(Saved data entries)
--------------------------------------------------
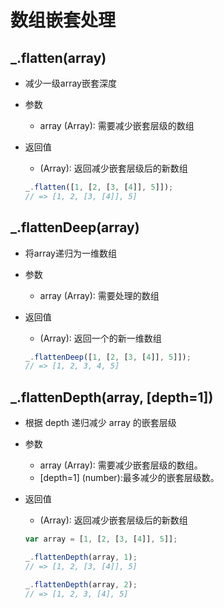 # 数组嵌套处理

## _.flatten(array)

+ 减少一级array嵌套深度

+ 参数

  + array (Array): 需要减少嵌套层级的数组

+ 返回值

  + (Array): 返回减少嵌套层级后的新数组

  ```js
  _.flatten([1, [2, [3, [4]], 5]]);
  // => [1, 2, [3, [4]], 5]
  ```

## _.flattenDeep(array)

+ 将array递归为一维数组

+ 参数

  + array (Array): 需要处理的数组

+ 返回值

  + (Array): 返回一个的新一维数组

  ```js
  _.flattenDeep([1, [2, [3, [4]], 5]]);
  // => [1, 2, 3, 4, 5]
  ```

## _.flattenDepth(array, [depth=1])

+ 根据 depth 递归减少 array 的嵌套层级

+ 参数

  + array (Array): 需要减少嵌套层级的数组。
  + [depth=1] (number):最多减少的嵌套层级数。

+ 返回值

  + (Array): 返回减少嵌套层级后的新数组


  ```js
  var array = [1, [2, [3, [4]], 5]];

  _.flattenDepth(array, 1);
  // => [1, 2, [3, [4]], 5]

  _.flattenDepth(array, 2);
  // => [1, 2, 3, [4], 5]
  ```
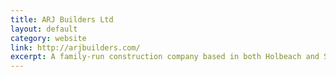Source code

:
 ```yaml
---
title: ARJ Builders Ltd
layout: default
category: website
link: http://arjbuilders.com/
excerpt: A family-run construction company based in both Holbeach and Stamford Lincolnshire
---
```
--------------------------------------------------
Leaving the images behind, set down every entry word for word.

 # 数组嵌套处理

## _.flatten(array)

+ 减少一级array嵌套深度

+ 参数

  + array (Array): 需要减少嵌套层级的数组

+ 返回值

  + (Array): 返回减少嵌套层级后的新数组

  ```js
  _.flatten([1, [2, [3, [4]], 5]]);
  // => [1, 2, [3, [4]], 5]
  ```

## _.flattenDeep(array)

+ 将array递归为一维数组

+ 参数

  + array (Array): 需要处理的数组

+ 返回值

  + (Array): 返回一个的新一维数组

  ```js
  _.flattenDeep([1, [2, [3, [4]], 5]]);
  // => [1, 2, 3, 4, 5]
  ```

## _.flattenDepth(array, [depth=1])

+ 根据 depth 递归减少 array 的嵌套层级

+ 参数

  + array (Array): 需要减少嵌套层级的数组。
  + [depth=1] (number):最多减少的嵌套层级数。

+ 返回值

  + (Array): 返回减少嵌套层级后的新数组


  ```js
  var array = [1, [2, [3, [4]], 5]];

  _.flattenDepth(array, 1);
  // => [1, 2, [3, [4]], 5]

  _.flattenDepth(array, 2);
  // => [1, 2, 3, [4], 5]
  ```
Source code

:
 ```yaml
---
title: ARJ Builders Ltd
layout: default
category: website
link: http://arjbuilders.com/
excerpt: A family-run construction company based in both Holbeach and Stamford Lincolnshire
---
```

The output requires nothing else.